Выбрать главу

— Он и на фронте еще не был, гад — сразу в госпиталь — подхватил другой.

Это меня задело. Я накричал на него.

— С какой стати, дурак, ты называешь меня гадом? На каком основании? — он не ответив, поспешно ретировался.

Я слышал, что защищать евреев или какую-либо другую нацию, будучи ее представителем, неправильно, и называется это как-то вроде национализма. Поэтому я сказал:

— А вы знаете, какой вы нации?!

— Какой? — раздалось вокруг.

Я ответил — Советской! Мне не важно, какая другая нация есть у каждого, мне важно, что это за человек. Это главное. И если Карымов сегодня по дороге ругал сам свой народ, к которому он сам принадлежит, называя его трусливым и вороватым, я считаю это ничем иным как предательством, изменой своему народу. Никогда не бывает плохих наций, есть люди, представители наций, порочащие свою, пусть даже за счет унижения других.

Меня поддержали узбеки, казахи и некоторые русские. Остальные, подняв вой, в буквальном смысле слова ***

07.04.1943

Ростов. Хозяйка страшная антисемитка. Безграмотная, но много воображающая о себе. Верит в бога. Не подозревая во мне еврея, почем попало чистит мою нацию. Ночевать вторую ночь она не позволила. Все время говорит: «Какой у нас воздух плохой» — она хочет меня выжить скорей. Сейчас ухожу.

08.04.1943

Как только вышел из квартиры — пошел на базар. Там не успел сделать нескольких шагов, как меня подозвал какой-то военный с красной повязкой на руке:

— Товарищ военный подойдите-ка пожалуйста сюда — и он, отведя меня в сторону, предъявил документ об его полномочиях. Потребовал мои документы. Я предъявил справки из госпиталя.

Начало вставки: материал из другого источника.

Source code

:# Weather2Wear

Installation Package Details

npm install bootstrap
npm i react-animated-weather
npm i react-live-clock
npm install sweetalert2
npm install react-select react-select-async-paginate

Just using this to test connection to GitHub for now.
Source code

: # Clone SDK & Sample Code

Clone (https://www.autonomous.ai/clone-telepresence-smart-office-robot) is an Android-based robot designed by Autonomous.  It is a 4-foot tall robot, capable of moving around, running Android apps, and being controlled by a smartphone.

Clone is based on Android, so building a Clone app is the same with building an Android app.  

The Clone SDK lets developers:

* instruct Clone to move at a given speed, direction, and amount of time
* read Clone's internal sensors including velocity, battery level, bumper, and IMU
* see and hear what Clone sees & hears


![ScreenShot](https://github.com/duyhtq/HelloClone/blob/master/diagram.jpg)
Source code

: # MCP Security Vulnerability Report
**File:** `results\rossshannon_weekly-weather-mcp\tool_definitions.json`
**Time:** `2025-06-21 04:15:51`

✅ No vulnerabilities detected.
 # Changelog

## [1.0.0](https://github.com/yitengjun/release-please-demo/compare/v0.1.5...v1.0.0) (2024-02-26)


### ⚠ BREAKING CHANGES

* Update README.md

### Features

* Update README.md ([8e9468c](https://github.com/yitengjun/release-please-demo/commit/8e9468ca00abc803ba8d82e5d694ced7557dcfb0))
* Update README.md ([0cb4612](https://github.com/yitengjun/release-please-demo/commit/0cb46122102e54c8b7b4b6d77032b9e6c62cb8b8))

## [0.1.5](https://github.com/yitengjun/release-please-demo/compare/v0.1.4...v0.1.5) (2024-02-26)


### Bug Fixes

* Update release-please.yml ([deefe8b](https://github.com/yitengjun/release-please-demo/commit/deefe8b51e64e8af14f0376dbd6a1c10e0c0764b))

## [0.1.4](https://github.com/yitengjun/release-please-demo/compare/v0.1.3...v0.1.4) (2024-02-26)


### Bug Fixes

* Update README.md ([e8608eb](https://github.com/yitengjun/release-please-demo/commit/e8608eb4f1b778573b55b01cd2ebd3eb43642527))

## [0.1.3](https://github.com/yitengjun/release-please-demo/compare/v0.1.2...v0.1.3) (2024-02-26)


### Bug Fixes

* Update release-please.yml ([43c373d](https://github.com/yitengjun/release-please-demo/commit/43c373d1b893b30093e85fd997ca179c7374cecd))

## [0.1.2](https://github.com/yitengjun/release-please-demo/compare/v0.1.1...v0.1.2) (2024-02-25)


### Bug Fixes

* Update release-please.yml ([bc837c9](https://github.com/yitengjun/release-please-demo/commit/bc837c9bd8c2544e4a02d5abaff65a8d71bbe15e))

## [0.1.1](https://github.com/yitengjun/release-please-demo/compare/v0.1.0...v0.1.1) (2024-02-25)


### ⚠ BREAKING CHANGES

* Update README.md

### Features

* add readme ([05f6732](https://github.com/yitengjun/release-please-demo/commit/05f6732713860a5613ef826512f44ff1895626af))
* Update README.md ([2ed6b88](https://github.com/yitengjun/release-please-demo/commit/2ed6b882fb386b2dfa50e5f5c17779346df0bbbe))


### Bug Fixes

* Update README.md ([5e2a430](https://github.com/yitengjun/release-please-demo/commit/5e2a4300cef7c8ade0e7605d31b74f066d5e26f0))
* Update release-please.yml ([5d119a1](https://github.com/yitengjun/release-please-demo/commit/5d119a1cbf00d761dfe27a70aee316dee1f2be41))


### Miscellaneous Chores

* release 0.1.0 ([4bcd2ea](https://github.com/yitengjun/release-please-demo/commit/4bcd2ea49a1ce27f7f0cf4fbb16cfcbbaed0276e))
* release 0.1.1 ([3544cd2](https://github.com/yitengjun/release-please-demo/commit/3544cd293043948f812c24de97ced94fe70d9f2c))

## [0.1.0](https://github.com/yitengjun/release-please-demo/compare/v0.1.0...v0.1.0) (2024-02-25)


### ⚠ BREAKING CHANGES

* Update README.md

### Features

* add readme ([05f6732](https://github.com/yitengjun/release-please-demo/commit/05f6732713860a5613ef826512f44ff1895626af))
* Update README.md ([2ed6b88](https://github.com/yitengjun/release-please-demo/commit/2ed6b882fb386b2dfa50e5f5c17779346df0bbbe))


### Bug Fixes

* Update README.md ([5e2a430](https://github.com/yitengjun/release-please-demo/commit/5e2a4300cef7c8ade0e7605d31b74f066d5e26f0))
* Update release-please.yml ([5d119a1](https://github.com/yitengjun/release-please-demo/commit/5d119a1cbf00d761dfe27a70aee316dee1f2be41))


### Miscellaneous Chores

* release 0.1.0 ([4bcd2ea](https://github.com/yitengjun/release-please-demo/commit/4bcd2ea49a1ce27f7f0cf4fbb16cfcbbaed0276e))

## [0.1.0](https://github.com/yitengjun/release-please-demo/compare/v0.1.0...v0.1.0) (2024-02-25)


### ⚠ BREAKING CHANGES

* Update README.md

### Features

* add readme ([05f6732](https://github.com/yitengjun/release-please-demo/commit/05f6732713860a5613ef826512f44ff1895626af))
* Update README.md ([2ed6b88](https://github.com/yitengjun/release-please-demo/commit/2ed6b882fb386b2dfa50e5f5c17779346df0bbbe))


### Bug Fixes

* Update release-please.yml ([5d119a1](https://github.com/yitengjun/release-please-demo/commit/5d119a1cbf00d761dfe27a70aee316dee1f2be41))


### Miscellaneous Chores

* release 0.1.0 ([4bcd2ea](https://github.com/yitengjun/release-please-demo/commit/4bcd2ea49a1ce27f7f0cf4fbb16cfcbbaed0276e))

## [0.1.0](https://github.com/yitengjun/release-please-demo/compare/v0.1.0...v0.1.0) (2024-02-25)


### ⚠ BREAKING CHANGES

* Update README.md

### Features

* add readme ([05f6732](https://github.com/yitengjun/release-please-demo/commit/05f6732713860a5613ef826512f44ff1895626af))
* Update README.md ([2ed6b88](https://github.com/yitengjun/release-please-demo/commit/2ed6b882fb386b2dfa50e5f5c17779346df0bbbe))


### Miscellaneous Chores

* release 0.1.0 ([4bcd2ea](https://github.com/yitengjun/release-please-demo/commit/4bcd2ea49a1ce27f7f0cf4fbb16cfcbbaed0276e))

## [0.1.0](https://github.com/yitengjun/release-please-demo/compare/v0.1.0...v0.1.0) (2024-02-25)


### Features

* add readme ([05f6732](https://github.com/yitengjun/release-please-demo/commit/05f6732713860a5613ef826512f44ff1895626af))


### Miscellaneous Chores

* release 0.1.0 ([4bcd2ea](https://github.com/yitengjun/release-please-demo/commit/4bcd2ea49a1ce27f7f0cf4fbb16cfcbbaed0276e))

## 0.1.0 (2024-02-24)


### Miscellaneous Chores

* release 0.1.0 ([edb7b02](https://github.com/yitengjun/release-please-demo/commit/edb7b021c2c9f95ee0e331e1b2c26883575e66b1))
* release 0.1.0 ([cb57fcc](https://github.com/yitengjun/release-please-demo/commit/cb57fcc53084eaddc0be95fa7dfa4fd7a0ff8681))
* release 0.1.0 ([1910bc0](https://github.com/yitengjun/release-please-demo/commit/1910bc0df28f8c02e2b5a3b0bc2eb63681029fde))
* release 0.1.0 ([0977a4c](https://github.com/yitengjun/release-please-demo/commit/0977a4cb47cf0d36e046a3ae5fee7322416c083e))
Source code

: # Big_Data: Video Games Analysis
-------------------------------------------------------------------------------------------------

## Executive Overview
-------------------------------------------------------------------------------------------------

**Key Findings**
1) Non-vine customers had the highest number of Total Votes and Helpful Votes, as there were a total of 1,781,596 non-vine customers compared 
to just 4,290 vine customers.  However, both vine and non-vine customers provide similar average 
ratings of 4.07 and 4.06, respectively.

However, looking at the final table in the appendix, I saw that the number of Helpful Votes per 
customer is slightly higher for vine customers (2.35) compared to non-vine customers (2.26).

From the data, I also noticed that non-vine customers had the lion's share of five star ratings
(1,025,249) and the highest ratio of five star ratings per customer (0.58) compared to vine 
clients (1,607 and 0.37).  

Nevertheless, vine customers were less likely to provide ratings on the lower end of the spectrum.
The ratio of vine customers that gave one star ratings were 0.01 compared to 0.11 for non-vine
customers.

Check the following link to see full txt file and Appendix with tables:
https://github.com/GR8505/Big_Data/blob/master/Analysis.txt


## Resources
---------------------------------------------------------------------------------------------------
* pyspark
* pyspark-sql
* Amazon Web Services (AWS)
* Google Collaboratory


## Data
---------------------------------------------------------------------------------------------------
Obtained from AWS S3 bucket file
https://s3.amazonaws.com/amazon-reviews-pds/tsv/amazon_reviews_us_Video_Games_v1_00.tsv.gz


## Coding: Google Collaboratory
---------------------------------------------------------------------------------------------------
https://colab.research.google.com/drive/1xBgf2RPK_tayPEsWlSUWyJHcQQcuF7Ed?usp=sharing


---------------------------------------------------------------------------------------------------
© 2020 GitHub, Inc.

— Пойдемте-ка со мной к коменданту. Он вас направит к замполка. Я пошел.

— Вы, кажется, хотели купить что-то на базаре? — спросил он меня дорогой.

— Да.

— Тогда пойдемте, купите — сказал он.

На базаре я ничего не нашел кроме жареной рыбы, которую и купил за 15 рублей. За мной в это время уже следовало восемь человек, исключая этого, с повязкой.

Привели меня в комендатуру. Там помучили, подержали полдня. Дорогой меня окликнул боец из нашей (задержанных) группы. Он сюда приехал раньше команды, несколько дней шлялся и, наконец, его забрали вместе со всеми.

Сейчас я на пересыльном пункте. Ночевал на квартире. Отпросился у дежурной по п.п., так как валенки насквозь промокли — здесь несколько дней не прекращаются дожди. Спал на диване, на мягких перинах — по-домашнему. Это, наверно, в последний раз, сладостный последний денечек. Такое блаженство я испытал. Теперь опять буду спать где попало и шинель мне заменит любую перину, а локоть самые мягкие подушки. Кончался праздник — кончалась мирная тыловая, домашняя жизнь.

Ростов так и не увидел как следует. В первый день прибытия дошел до главной улицы, почитал сообщения Совинформбюро, еще немного прошелся у кинотеатров. Но пошел сильный дождь, и я вынужден был поспешно ретироваться на квартиру. Во второй день, как я уже писал, мне удалось дойти только до базара. Правда, во время следования от базара в комендатуру и из комендатуры на пересыльный пункт и оттуда, наконец, в запасной полк, я повидал немало улиц и зданий города. Трамваи стоят невесть с каких пор без движения. Стекла выбиты в каждом вагоне. Здания многие разрушены. Но сравнивать Ростов по причиненным здесь войной разрушениям со Сталинградом, конечно, ни в коем случае нельзя. В основном город еще целый и живой. Чего нельзя сказать о Сталинграде.

Самые большие и красивые дома в большинстве случаев разбиты или разрушены до основания. Кое-где одни стены остались, кое-где остовы от стен. Четырехэтажные и меньшие дома, сохранились во многих местах. А одно-двухэтажные — почти не пострадали. Тревоги в городе часты, но бомбежек еще не было.

Мост через Дон восстановлен. Но деревянный, на понтонах (больших железных лодках). Железнодорожный, в местах, где он разрушен — залечен деревянными вставками. Дон мне показался маленькой, незаметной речушкой. И я, когда переезжал через него, не подумал что это Дон. Мне даже почему-то показалось, что он течет где-то на запад от Ростова, но потом, взглянув на карту, увидел что ошибся.

Сейчас я в запасном полку. Утром банился и у меня сняли прическу — «политику», как ее здесь называют. Я не хотел, но ничего не мог поделать. Расческа теперь моя ни к чему. Несколько раз проводил я ею, по привычке, по голове — она только царапала больно то место, где еще недавно была черная прядь моей любимой «политики».